Skip to main content

Kubernetes Production Deployment

Introduction

Deploying Kubernetes in a production environment requires careful planning, thorough understanding of best practices, and attention to security and scalability concerns. This guide walks you through the process of taking your Kubernetes cluster from development to a production-ready state, ensuring reliability, security, and maintainability.

Kubernetes has become the industry standard for container orchestration, but a production deployment introduces many complexities beyond what you might have encountered in development environments.
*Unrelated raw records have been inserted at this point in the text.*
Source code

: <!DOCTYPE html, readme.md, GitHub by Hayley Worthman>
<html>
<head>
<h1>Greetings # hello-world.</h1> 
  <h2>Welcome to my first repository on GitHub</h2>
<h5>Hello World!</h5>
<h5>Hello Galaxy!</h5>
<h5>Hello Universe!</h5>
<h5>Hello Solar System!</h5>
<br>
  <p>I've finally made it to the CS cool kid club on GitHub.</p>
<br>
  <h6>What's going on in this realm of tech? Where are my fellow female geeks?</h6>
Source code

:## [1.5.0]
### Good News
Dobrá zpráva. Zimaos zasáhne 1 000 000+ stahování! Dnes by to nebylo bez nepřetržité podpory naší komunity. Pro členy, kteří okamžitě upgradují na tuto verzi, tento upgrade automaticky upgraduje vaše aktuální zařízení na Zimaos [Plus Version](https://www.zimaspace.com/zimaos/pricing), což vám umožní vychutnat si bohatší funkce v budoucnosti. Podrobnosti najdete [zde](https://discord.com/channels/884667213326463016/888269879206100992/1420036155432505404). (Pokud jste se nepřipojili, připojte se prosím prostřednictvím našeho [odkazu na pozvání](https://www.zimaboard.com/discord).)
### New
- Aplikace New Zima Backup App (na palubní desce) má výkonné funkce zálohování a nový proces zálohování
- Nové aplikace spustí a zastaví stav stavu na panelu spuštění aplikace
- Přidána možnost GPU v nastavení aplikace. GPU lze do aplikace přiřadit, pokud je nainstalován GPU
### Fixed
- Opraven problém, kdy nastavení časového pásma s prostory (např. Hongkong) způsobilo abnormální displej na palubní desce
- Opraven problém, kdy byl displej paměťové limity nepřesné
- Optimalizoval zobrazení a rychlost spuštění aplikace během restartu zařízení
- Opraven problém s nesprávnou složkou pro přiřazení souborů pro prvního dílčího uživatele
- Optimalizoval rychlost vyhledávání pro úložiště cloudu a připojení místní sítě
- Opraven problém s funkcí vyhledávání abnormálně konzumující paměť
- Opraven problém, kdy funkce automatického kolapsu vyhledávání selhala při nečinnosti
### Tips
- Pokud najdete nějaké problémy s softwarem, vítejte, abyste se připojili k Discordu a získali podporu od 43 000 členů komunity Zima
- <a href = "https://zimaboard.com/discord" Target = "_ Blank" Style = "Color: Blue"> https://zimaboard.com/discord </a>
In this guide, we'll explore how to properly set up, secure, and maintain a production-grade Kubernetes deployment.

Prerequisites

Before starting a production deployment, you should have:

  • Basic understanding of Kubernetes concepts (pods, services, deployments)
  • Experience with kubectl command-line tool
  • Familiarity with container concepts and Docker
  • Access to a cloud provider (AWS, GCP, Azure) or bare metal servers
  • Domain knowledge of your application requirements

Architecture Planning

Cluster Architecture

A production Kubernetes architecture typically includes:

  1. Control Plane (formerly called master nodes)

    • API Server
    • Scheduler
    • Controller Manager
    • etcd (distributed key-value store)
  2. Worker Nodes

    • kubelet
    • kube-proxy
    • Container runtime (Docker, containerd, CRI-O)
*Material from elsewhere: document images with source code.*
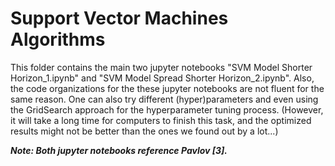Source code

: # Support Vector Machines Algorithms

This folder contains the main two jupyter notebooks "SVM Model Shorter Horizon_1.ipynb" and "SVM Model Spread Shorter Horizon_2.ipynb".
Also, the code organizations for the these jupyter notebooks are not fluent for the same reason. One can also try different (hyper)parameters and even
using the GridSearch approach for the hyperparameter tuning process. (However, it will take a long time for computers to finish this task, and the
optimized results might not be better than the ones we found out by a lot...)

***Note: Both jupyter notebooks reference Pavlov [3].***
Let's visualize this architecture:

High Availability Considerations

For production deployments, high availability is crucial:

  • Deploy multiple control plane nodes (at least 3)
  • Use an odd number of etcd instances (3, 5, 7) for quorum-based consensus
  • Distribute nodes across availability zones/regions
  • Implement proper backup and disaster recovery strategies

Choosing a Deployment Method

Several options exist for deploying production Kubernetes:

1. Managed Kubernetes Services

Cloud providers offer managed Kubernetes services that handle control plane management:

  • Amazon EKS (Elastic Kubernetes Service)
  • Google GKE (Google Kubernetes Engine)
  • Microsoft AKS (Azure Kubernetes Service)
  • Digital Ocean Kubernetes

Managed services reduce operational overhead but may have limitations in customization.

2. Self-Managed Deployment Tools

For more control or on-premises deployments:

  • kops (Kubernetes Operations)
  • kubespray (based on Ansible)
  • kubeadm (official Kubernetes bootstrapping tool)
  • RKE (Rancher Kubernetes Engine)

Environment Setup Example

Let's look at setting up a production cluster using kubeadm. This example demonstrates the core concepts, though your specific setup might vary.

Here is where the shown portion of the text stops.